Maritime smuggling events in Orange, Los Angeles, and Ventura counties increased significantly this summer reaching record levels.
Just in the month of July, members of the Department of Homeland Security (DHS) Regional Coordination Mechanism (ReCoM), in coordination with local law enforcement agencies, have responded to 12 smuggling events in the area.
The ReCoM is comprised of Customs and Border Protection’s (CBP) Air and Marine Operations (AMO), U.S. Coast Guard (USCG), Homeland Security Investigations (HSI), U.S. Border Patrol (USBP), and CBP’s Office of Field Operations (OFO).
The ReCoM is working tirelessly to identify, intercept, and disrupt criminal organizations operating in Orange, Los Angeles, and Ventura counties. These smuggling events often use pleasure crafts and repurposed Mexican fishing vessels known as “pangas,” to smuggle migrants and narcotics into the area.

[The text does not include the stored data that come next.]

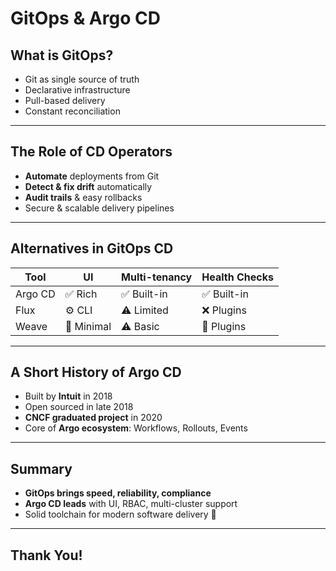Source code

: # GitOps & Argo CD

## What is GitOps?
- Git as single source of truth
- Declarative infrastructure
- Pull-based delivery
- Constant reconciliation

---

## The Role of CD Operators
- **Automate** deployments from Git
- **Detect & fix drift** automatically
- **Audit trails** & easy rollbacks
- Secure & scalable delivery pipelines

---

## Alternatives in GitOps CD

| Tool    | UI     | Multi-tenancy | Health Checks |
|---------|--------|----------------|----------------|
| Argo CD | ✅ Rich | ✅ Built-in    | ✅ Built-in    |
| Flux    | ⚙️ CLI | ⚠️ Limited     | ❌ Plugins     |
| Weave    | 🧩 Minimal | ⚠️ Basic       | 🔧 Plugins     |

---

## A Short History of Argo CD
- Built by **Intuit** in 2018
- Open sourced in late 2018
- **CNCF graduated project** in 2020
- Core of **Argo ecosystem**: Workflows, Rollouts, Events

---

## Summary

- **GitOps brings speed, reliability, compliance**
- **Argo CD leads** with UI, RBAC, multi-cluster support
- Solid toolchain for modern software delivery 🚀

---

## Thank You!
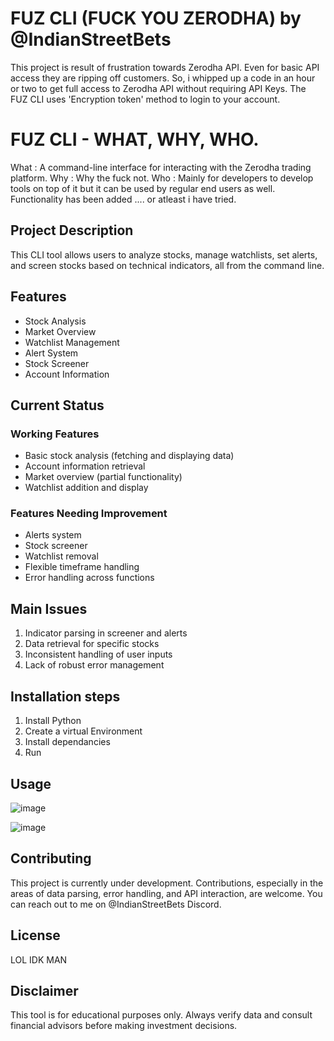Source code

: # FUZ CLI (FUCK YOU ZERODHA) by @IndianStreetBets

This project is result of frustration towards Zerodha API. Even for basic API access they are ripping off customers. So, i whipped up a code in an hour or two to get full access to Zerodha API without requiring API Keys. 
The FUZ CLI uses 'Encryption token' method to login to your account. 

# FUZ CLI - WHAT, WHY, WHO.

What : A command-line interface for interacting with the Zerodha trading platform.
Why : Why the fuck not.
Who : Mainly for developers to develop tools on top of it but it can be used by regular end users as well. Functionality has been added .... or atleast i have tried. 

## Project Description

This CLI tool allows users to analyze stocks, manage watchlists, set alerts, and screen stocks based on technical indicators, all from the command line.

## Features

- Stock Analysis
- Market Overview
- Watchlist Management
- Alert System
- Stock Screener
- Account Information

## Current Status

### Working Features

- Basic stock analysis (fetching and displaying data)
- Account information retrieval
- Market overview (partial functionality)
- Watchlist addition and display

### Features Needing Improvement

- Alerts system
- Stock screener
- Watchlist removal
- Flexible timeframe handling
- Error handling across functions

## Main Issues

1. Indicator parsing in screener and alerts
2. Data retrieval for specific stocks
3. Inconsistent handling of user inputs
4. Lack of robust error management

## Installation steps

1. Install Python
2. Create a virtual Environment
3. Install dependancies
4. Run

## Usage

![image](https://github.com/user-attachments/assets/cec29e93-c480-4216-bc30-a0cd4f34af76)

![image](https://github.com/user-attachments/assets/c02cfaf2-d17e-42ec-a985-d5eba07ab9bc)



## Contributing

This project is currently under development. Contributions, especially in the areas of data parsing, error handling, and API interaction, are welcome. You can reach out to me on @IndianStreetBets Discord.

## License

LOL IDK MAN

## Disclaimer

This tool is for educational purposes only. Always verify data and consult financial advisors before making investment decisions.
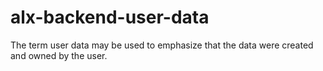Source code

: # alx-backend-user-data
The term user data may be used to emphasize that the data were created and owned by the user.
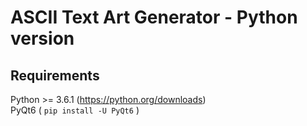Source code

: # ASCII Text Art Generator - Python version
## Requirements
Python >= 3.6.1 (https://python.org/downloads)<br>
PyQt6 ( `pip install -U PyQt6` )
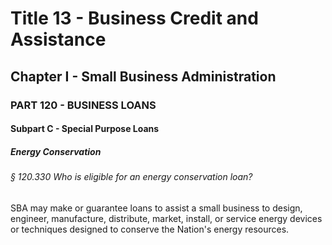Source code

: 
# Title 13 - Business Credit and Assistance
## Chapter I - Small Business Administration
### PART 120 - BUSINESS LOANS
#### Subpart C - Special Purpose Loans
##### Energy Conservation
###### § 120.330 Who is eligible for an energy conservation loan?

SBA may make or guarantee loans to assist a small business to design, engineer, manufacture, distribute, market, install, or service energy devices or techniques designed to conserve the Nation's energy resources.
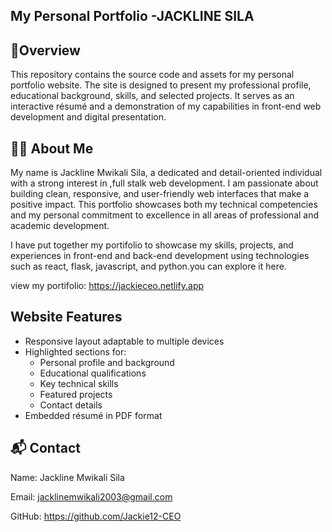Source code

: ## My Personal Portfolio -JACKLINE SILA

## 🧾Overview
This repository contains the source code and assets for my personal portfolio website.
The site is designed to present my professional profile, educational background, skills, and selected projects.
It serves as an interactive résumé and a demonstration of my capabilities in front-end web development and digital presentation.

## 👩‍💻 About Me
My name is Jackline Mwikali Sila, a dedicated and detail-oriented individual with a strong interest in ,full stalk web development.
I am passionate about building clean, responsive, and user-friendly web interfaces that make a positive impact.
This portfolio showcases both my technical competencies and my personal commitment to excellence in all areas of professional and academic development.

I have put together my portifolio to showcase my skills, projects, and experiences in front-end and back-end development using technologies such as react, flask, javascript, and python.you can explore it here.

view my portifolio: https://jackieceo.netlify.app

##  Website Features
- Responsive layout adaptable to multiple devices
- Highlighted sections for:
  - Personal profile and background
  - Educational qualifications
  - Key technical skills
  - Featured projects
  - Contact details
- Embedded résumé in PDF format

## 📬 Contact
Name: Jackline Mwikali Sila

Email: jacklinemwikali2003@gmail.com

GitHub: https://github.com/Jackie12-CEO




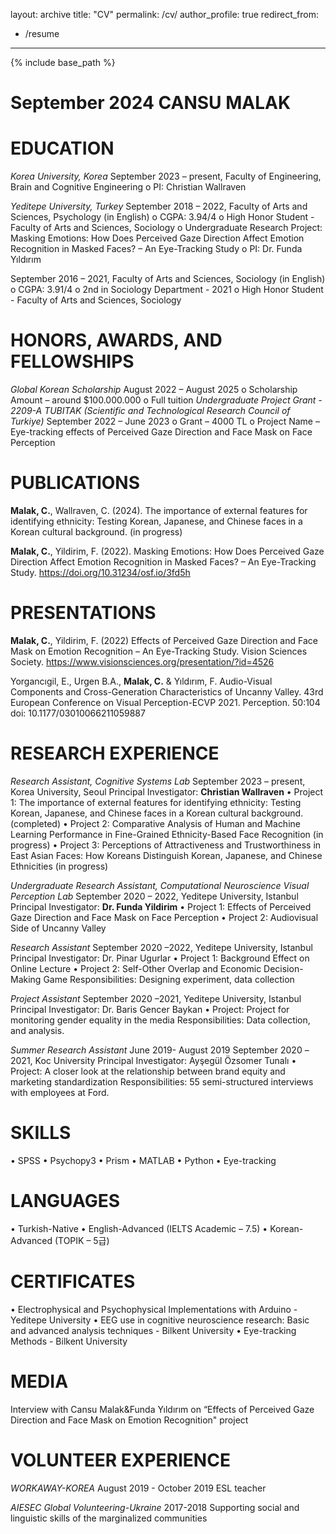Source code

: layout: archive
title: "CV"
permalink: /cv/
author_profile: true
redirect_from:
  - /resume
---

{% include base_path %}

September 2024
CANSU MALAK
==

EDUCATION
===
*Korea University, Korea*
September 2023 – present, Faculty of Engineering, Brain and Cognitive Engineering
o	PI: Christian Wallraven

*Yeditepe University, Turkey*
September 2018 – 2022, Faculty of Arts and Sciences, Psychology (in English)
o	CGPA: 3.94/4
o	High Honor Student - Faculty of Arts and Sciences, Sociology 
o	Undergraduate Research Project: Masking Emotions: How Does Perceived Gaze Direction Affect Emotion Recognition in Masked Faces? – An Eye-Tracking Study
o	PI: Dr. Funda Yıldırım

September 2016 – 2021, Faculty of Arts and Sciences, Sociology (in English)
o	CGPA: 3.91/4
o	2nd in Sociology Department  - 2021
o	High Honor Student - Faculty of Arts and Sciences, Sociology 

HONORS, AWARDS, AND FELLOWSHIPS
===
*Global Korean Scholarship*
August 2022 – August 2025
o	Scholarship Amount – around $100.000.000
o	Full tuition 
*Undergraduate Project Grant - 2209-A TUBITAK (Scientific and Technological Research Council of Turkiye)*
September 2022 – June 2023
o	Grant  – 4000 TL 
o	Project Name – Eye-tracking effects of Perceived Gaze Direction and Face Mask on Face Perception

PUBLICATIONS
===
**Malak, C.**, Wallraven, C. (2024). The importance of external features for identifying ethnicity: Testing Korean, Japanese, and Chinese faces in a Korean cultural background. (in progress)

**Malak, C.**, Yildirim, F. (2022). Masking Emotions: How Does Perceived Gaze Direction Affect Emotion Recognition in Masked Faces? – An Eye-Tracking Study. https://doi.org/10.31234/osf.io/3fd5h 

PRESENTATIONS
===
**Malak, C.**, Yildirim, F. (2022) Effects of Perceived Gaze Direction and Face Mask on Emotion Recognition – An Eye-Tracking Study. Vision Sciences Society. https://www.visionsciences.org/presentation/?id=4526

Yorgancıgil, E., Urgen B.A., **Malak, C.** & Yıldırım, F.  Audio-Visual Components and Cross-Generation Characteristics of Uncanny Valley. 43rd European Conference on Visual Perception-ECVP 2021. Perception. 50:104 doi: 10.1177/03010066211059887       

RESEARCH EXPERIENCE
===
*Research Assistant, Cognitive Systems Lab*
September 2023 – present, Korea University, Seoul
Principal Investigator: **Christian Wallraven**
•	Project 1: The importance of external features for identifying ethnicity: Testing Korean, Japanese, and Chinese faces in a Korean cultural background. (completed)
•	Project 2: Comparative Analysis of Human and Machine Learning Performance in Fine-Grained Ethnicity-Based Face Recognition (in progress)
•	Project 3: Perceptions of Attractiveness and Trustworthiness in East Asian Faces: How Koreans Distinguish Korean, Japanese, and Chinese Ethnicities (in progress)

*Undergraduate Research Assistant, Computational Neuroscience Visual Perception Lab*
September 2020 – 2022, Yeditepe University, Istanbul
Principal Investigator: **Dr. Funda Yildirim**
•	Project 1: Effects of Perceived Gaze Direction and Face Mask on Face Perception
•	Project 2: Audiovisual Side of Uncanny Valley

*Research Assistant* 
September 2020 –2022, Yeditepe University, Istanbul 
Principal Investigator: Dr. Pinar Ugurlar
•	Project 1: Background Effect on Online Lecture
•	Project 2: Self-Other Overlap and Economic Decision-Making Game
Responsibilities: Designing experiment, data collection 

*Project Assistant*
September 2020 –2021, Yeditepe University, Istanbul 
Principal Investigator: Dr. Baris Gencer Baykan
•	Project: Project for monitoring gender equality in the media
Responsibilities: Data collection, and analysis.

*Summer Research Assistant* 
June 2019- August 2019 September 2020 –2021, Koc University Principal Investigator: Ayşegül Özsomer Tunalı
•	Project: A closer look at the relationship between brand equity and marketing standardization
Responsibilities: 55 semi-structured interviews with employees at Ford.

SKILLS
===
•	SPSS 
•	Psychopy3
•	Prism
•	MATLAB 
•	Python 
•	Eye-tracking

LANGUAGES
===
•	Turkish-Native
•	English-Advanced (IELTS Academic – 7.5)
•	Korean-Advanced (TOPIK – 5급) 

CERTIFICATES
===
•	Electrophysical and Psychophysical Implementations with Arduino -Yeditepe University
•	EEG use in cognitive neuroscience research: Basic and advanced analysis techniques - Bilkent University
•	Eye-tracking Methods - Bilkent University 

MEDIA
===
Interview with Cansu Malak&Funda Yıldırım on “Effects of Perceived Gaze Direction and Face Mask on Emotion Recognition" project 

VOLUNTEER EXPERIENCE 
===
*WORKAWAY-KOREA*
August 2019 - October 2019
ESL teacher

*AIESEC Global Volunteering-Ukraine*
2017-2018 
Supporting social and linguistic skills of the marginalized communities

These smuggling attempts along the coastline of Palos Verdes, Long Beach, San Pedro, Malibu, Newport Beach, and the first-ever panga landing in Santa Catalina Island, resulted in the apprehension of 90 undocumented individuals. While most were adult males of diverse nationalities, females and teenagers were also among those apprehended.
“This concerted effort demonstrates our ability to work seamlessly with our partners to combat maritime smuggling by criminals who have a blatant disregard for human life”, said Carlos C. Martel CBP Director of Field Operations in Los Angeles. “In coordination with our strategic partners we will continue deploying strategic resources as well as information-sharing strengthening our posture to deter and disrupt human smuggling activities.”

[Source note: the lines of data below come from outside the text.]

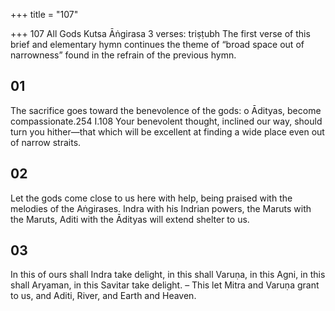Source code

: +++
title = "107"

+++
107
All Gods
Kutsa Āṅgirasa
3 verses: triṣṭubh
The first verse of this brief and elementary hymn continues the theme of “broad  space out of narrowness” found in the refrain of the previous hymn.
## 01
The sacrifice goes toward the benevolence of the gods: o Ādityas, become  compassionate.254 I.108
Your benevolent thought, inclined our way, should turn you hither—that  which will be excellent at finding a wide place even out of narrow
straits.
## 02
Let the gods come close to us here with help, being praised with the  melodies of the Aṅgirases.
Indra with his Indrian powers, the Maruts with the Maruts, Aditi with  the Ādityas will extend shelter to us.
## 03
In this of ours shall Indra take delight, in this shall Varuṇa, in this Agni,  in this shall Aryaman, in this Savitar take delight.
– This let Mitra and Varuṇa grant to us, and Aditi, River, and Earth and  Heaven.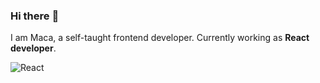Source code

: ### Hi there :full_moon_with_face:

I am Maca, a self-taught frontend developer. 
Currently working as **React developer**. 

![React](https://upload.wikimedia.org/wikipedia/commons/a/a7/React-icon.svg)
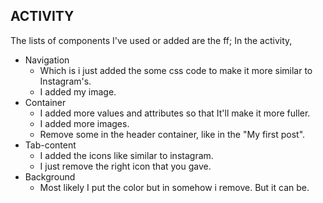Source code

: ## ACTIVITY 

The lists of components I've used or added are the ff; In the activity, 

*  Navigation 
    *  Which is i just added the some css code to make it more similar to Instagram's.
    *  I added my image. 
*  Container 
    *  I added more values and attributes so that It'll make it more fuller.
    *  I added more images. 
    *  Remove some in the header container, like in the "My first post". 
*  Tab-content 
    *  I added the icons like similar to instagram. 
    *  I just remove the right icon that you gave. 
*  Background
   *  Most likely I put the color but in somehow i remove. But it can be.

“The transnational criminal organizations involved with maritime smuggling are a continuing threat to border security, public safety and national security,” said David A. Prince, Special Agent in Charge for Homeland Security Investigations (HSI) Los Angeles. “Identifying, targeting and reducing these security vulnerabilities affecting the Los Angeles/Long Beach seaport complex, Southern and Central California coastlines and the waterways and transportation infrastructure that tie into them — is a priority for HSI and HSI’s Border Enforcement Security Task Force (BEST). Working closely with our federal and local partners, HSI will use all the resources and tools at our disposal to dismantle these organizations at every level of operation.”
“Heartless and unscrupulous smugglers continue exposing undocumented individuals, men, women and children to the grave dangers associated with maritime smuggling including capsizing, hypothermia, and drowning,” said AMO’s Deputy Director, Air Operations San Diego Air and Marine Branch, Brandon Tucker.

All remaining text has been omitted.